=== Section Start ===
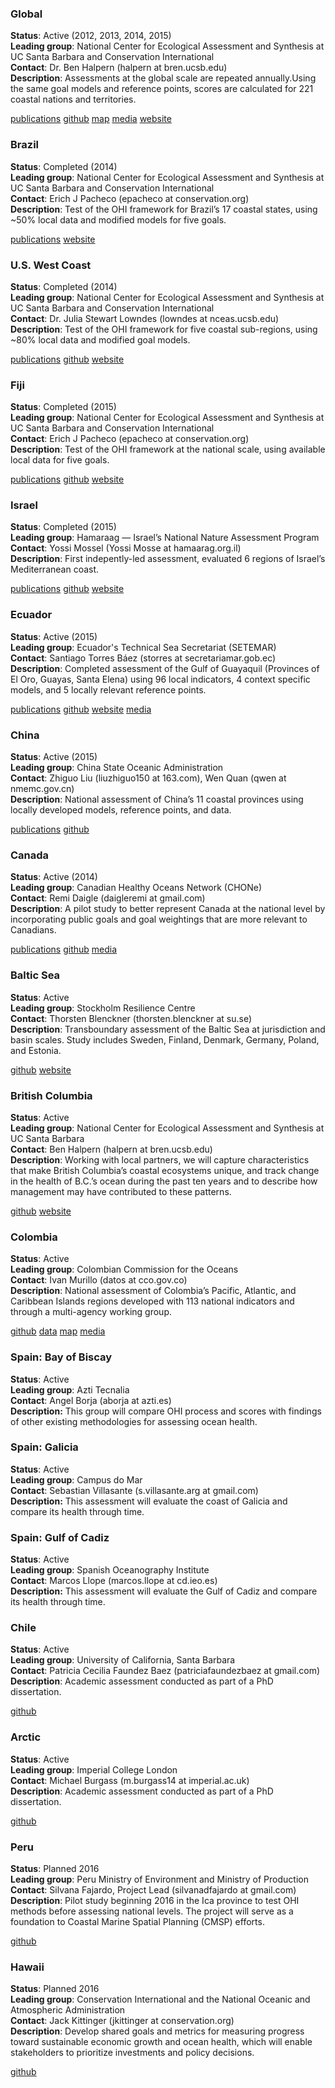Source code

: ### Global
**Status**: Active (2012, 2013, 2014, 2015)  
**Leading group**: National Center for Ecological Assessment and Synthesis at UC Santa Barbara and Conservation International  
**Contact**: Dr. Ben Halpern (halpern at bren.ucsb.edu)  
**Description**: Assessments at the global scale are repeated annually.Using the same goal models and reference points, scores are calculated for 221 coastal nations and territories.

[publications]() <!---link to publication page, anchored to global --->
[github](https://github.com/OHI-Science/ohi-global/releases)
[map](http://ohi-science.nceas.ucsb.edu/ohi-global/)
[media](http://www.oceanhealthindex.org/news/archive)
[website](www.oceanhealthindex.org)


### Brazil
**Status**: Completed (2014)  
**Leading group**: National Center for Ecological Assessment and Synthesis at UC Santa Barbara and Conservation International  
**Contact**: Erich J Pacheco (epacheco at conservation.org)    
**Description**: Test of the OHI framework for Brazil’s 17 coastal states, using ~50% local data and modified models for five goals.

[publications]() <!---link to publication page, anchored to brazil --->
[website](www.oceanhealthindex.org/ohi-plus/brazil-assessment-en)

### U.S. West Coast
**Status**: Completed (2014)  
**Leading group**: National Center for Ecological Assessment and Synthesis at UC Santa Barbara and Conservation International  
**Contact**: Dr. Julia Stewart Lowndes (lowndes at nceas.ucsb.edu)  
**Description**: Test of the OHI framework for five coastal sub-regions, using ~80% local data and modified goal models.

[publications]() <!---link to publication page, anchored to brazil --->
[github](https://github.com/OHI-Science/ohi-uswest/releases)
[website](www.oceanhealthindex.org/ohi-plus/us-west-coast-assessment)

### Fiji
**Status**: Completed (2015)  
**Leading group**: National Center for Ecological Assessment and Synthesis at UC Santa Barbara and Conservation International  
**Contact**: Erich J Pacheco (epacheco at conservation.org)  
**Description**: Test of the OHI framework at the national scale, using available local data for five goals.

[publications]() <!---link to publication page, anchored to fiji --->
[github](https://github.com/OHI-Science/ohi-fiji/releases)
[website](www.oceanhealthindex.org/ohi-plus/fiji-assessment)

### Israel <!---tag=OHI+--->
**Status**: Completed (2015)  
**Leading group**: Hamaraag — Israel’s National Nature Assessment Program  
**Contact**: Yossi Mossel (Yossi Mosse at hamaarag.org.il)  
**Description**: First indepently-led assessment, evaluated 6 regions of Israel’s Mediterranean coast.

[publications]() <!---link to publication page, anchored to israel --->
[github](https://github.com/OHI-Science/ohi-israel)
[website](http://www.hamaarag.org.il/ocean-health-index)

### Ecuador <!---tag=OHI+--->
**Status**: Active (2015)  
**Leading group**: Ecuador's Technical Sea Secretariat (SETEMAR)  
**Contact**: Santiago Torres Báez (storres at secretariamar.gob.ec)  
**Description**: Completed assessment of the Gulf of Guayaquil (Provinces of El Oro, Guayas, Santa Elena) using 96 local indicators, 4 context specific models, and 5 locally relevant reference points.

[publications]()
[github](https://github.com/OHI-Science/gye)
[website](http://ohi-science.org/gye)
[media]()

### China <!---tag=OHI+--->
**Status**: Active (2015)  
**Leading group**: China State Oceanic Administration  
**Contact**: Zhiguo Liu (liuzhiguo150 at 163.com), Wen Quan (qwen at nmemc.gov.cn)  
**Description**: National assessment of China’s 11 coastal provinces using locally developed models, reference points, and data.

[publications]()
[github](https://github.com/OHI-Science/chn)


### Canada <!---tag=OHI+--->
**Status**: Active (2014)  
**Leading group**: Canadian Healthy Oceans Network (CHONe)  
**Contact**: Remi Daigle (daigleremi at gmail.com)  
**Description**: A pilot study to better represent Canada at the national level by incorporating public goals and goal weightings that are more relevant to Canadians.

[publications]()
[github](https://github.com/OHI-Science/ohi-canada)
[media]()


### Baltic Sea <!---tag=OHI+--->
**Status**: Active  
**Leading group**: Stockholm Resilience Centre  
**Contact**: Thorsten Blenckner (thorsten.blenckner at su.se)  
**Description**: Transboundary assessment of the Baltic Sea at jurisdiction and basin scales. Study includes Sweden, Finland, Denmark, Germany, Poland, and Estonia.

[github](https://github.com/OHI-Science/bhi)
[website](http://www.stockholmresilience.org/21/research/research-themes/marine/baltic-health-index.html)

### British Columbia
**Status**: Active  
**Leading group**: National Center for Ecological Assessment and Synthesis at UC Santa Barbara  
**Contact**: Ben Halpern (halpern at bren.ucsb.edu)  
**Description**: Working with local partners, we will capture characteristics that make British Columbia’s coastal ecosystems unique, and track change in the health of B.C.’s ocean during the past ten years and to describe how management may have contributed to these patterns.


[github](https://github.com/OHI-Science/ohibc)
[website](http://www.ohibc.org/)


### Colombia <!---tag=OHI+--->
**Status**: Active  
**Leading group**: Colombian Commission for the Oceans  
**Contact**: Ivan Murillo (datos at cco.gov.co)  
**Description**: National assessment of Colombia’s Pacific, Atlantic, and Caribbean Islands regions developed with 113 national indicators and through a multi-agency working group.

[github](https://github.com/OHI-Science/col)
[data]()
[map]()
[media](http://www.oceanhealthindex.org/news/colombia-makes-strides-developing-independent-assessment)

### Spain: Bay of Biscay <!---tag=OHI+--->
**Status**: Active  
**Leading group**: Azti Tecnalia  
**Contact**: Angel Borja (aborja at azti.es)  
**Description:** This group will compare OHI process and scores with findings of other existing methodologies for assessing ocean health.

### Spain: Galicia <!---tag=OHI+--->
**Status**: Active  
**Leading group**: Campus do Mar  
**Contact**: Sebastian Villasante (s.villasante.arg at gmail.com)  
**Description:** This assessment will evaluate the coast of Galicia and compare its health through time.

### Spain: Gulf of Cadiz <!---tag=OHI+--->
**Status**: Active  
**Leading group**: Spanish Oceanography Institute  
**Contact**: Marcos Llope (marcos.llope at cd.ieo.es)  
**Description:** This assessment will evaluate the Gulf of Cadiz and compare its health through time.

### Chile <!---tag=OHI+--->
**Status**: Active  
**Leading group**: University of California, Santa Barbara  
**Contact**: Patricia Cecilia Faundez Baez (patriciafaundezbaez at gmail.com)
**Description**: Academic assessment conducted as part of a PhD dissertation.

[github]()

### Arctic <!---tag=OHI+--->
**Status**: Active  
**Leading group**: Imperial College London  
**Contact**: Michael Burgass (m.burgass14 at imperial.ac.uk)  
**Description**: Academic assessment conducted as part of a PhD dissertation.

[github]()

### Peru <!---tag=OHI+--->
**Status**: Planned 2016  
**Leading group**: Peru Ministry of Environment and Ministry of Production  
**Contact**: Silvana Fajardo, Project Lead (silvanadfajardo at gmail.com)  
**Description**: Pilot study beginning 2016 in the Ica province to test OHI methods before assessing national levels. The project will serve as a foundation to Coastal Marine Spatial Planning (CMSP) efforts.

[github]()

### Hawaii <!---tag=OHI+--->
**Status**: Planned 2016  
**Leading group**: Conservation International and the National Oceanic and Atmospheric Administration  
**Contact**: Jack Kittinger (jkittinger at conservation.org)  
**Description**: Develop shared goals and metrics for measuring progress toward sustainable economic growth and ocean health, which will enable stakeholders to prioritize investments and policy decisions.

[github]()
=== Section End ===
EXERCISE PROMPT: Once you find the line with "[media](http://www.oceanhealthindex.org/news/archive)" in the entries above, output it and each line after it up to and including the line with "Mosse at hamaarag.org.il)", and nothing else.

SOLUTION:
[media](http://www.oceanhealthindex.org/news/archive)
[website](www.oceanhealthindex.org)


### Brazil
**Status**: Completed (2014)  
**Leading group**: National Center for Ecological Assessment and Synthesis at UC Santa Barbara and Conservation International  
**Contact**: Erich J Pacheco (epacheco at conservation.org)    
**Description**: Test of the OHI framework for Brazil’s 17 coastal states, using ~50% local data and modified models for five goals.

[publications]() <!---link to publication page, anchored to brazil --->
[website](www.oceanhealthindex.org/ohi-plus/brazil-assessment-en)

### U.S. West Coast
**Status**: Completed (2014)  
**Leading group**: National Center for Ecological Assessment and Synthesis at UC Santa Barbara and Conservation International  
**Contact**: Dr. Julia Stewart Lowndes (lowndes at nceas.ucsb.edu)  
**Description**: Test of the OHI framework for five coastal sub-regions, using ~80% local data and modified goal models.

[publications]() <!---link to publication page, anchored to brazil --->
[github](https://github.com/OHI-Science/ohi-uswest/releases)
[website](www.oceanhealthindex.org/ohi-plus/us-west-coast-assessment)

### Fiji
**Status**: Completed (2015)  
**Leading group**: National Center for Ecological Assessment and Synthesis at UC Santa Barbara and Conservation International  
**Contact**: Erich J Pacheco (epacheco at conservation.org)  
**Description**: Test of the OHI framework at the national scale, using available local data for five goals.

[publications]() <!---link to publication page, anchored to fiji --->
[github](https://github.com/OHI-Science/ohi-fiji/releases)
[website](www.oceanhealthindex.org/ohi-plus/fiji-assessment)

### Israel <!---tag=OHI+--->
**Status**: Completed (2015)  
**Leading group**: Hamaraag — Israel’s National Nature Assessment Program  
**Contact**: Yossi Mossel (Yossi Mosse at hamaarag.org.il)  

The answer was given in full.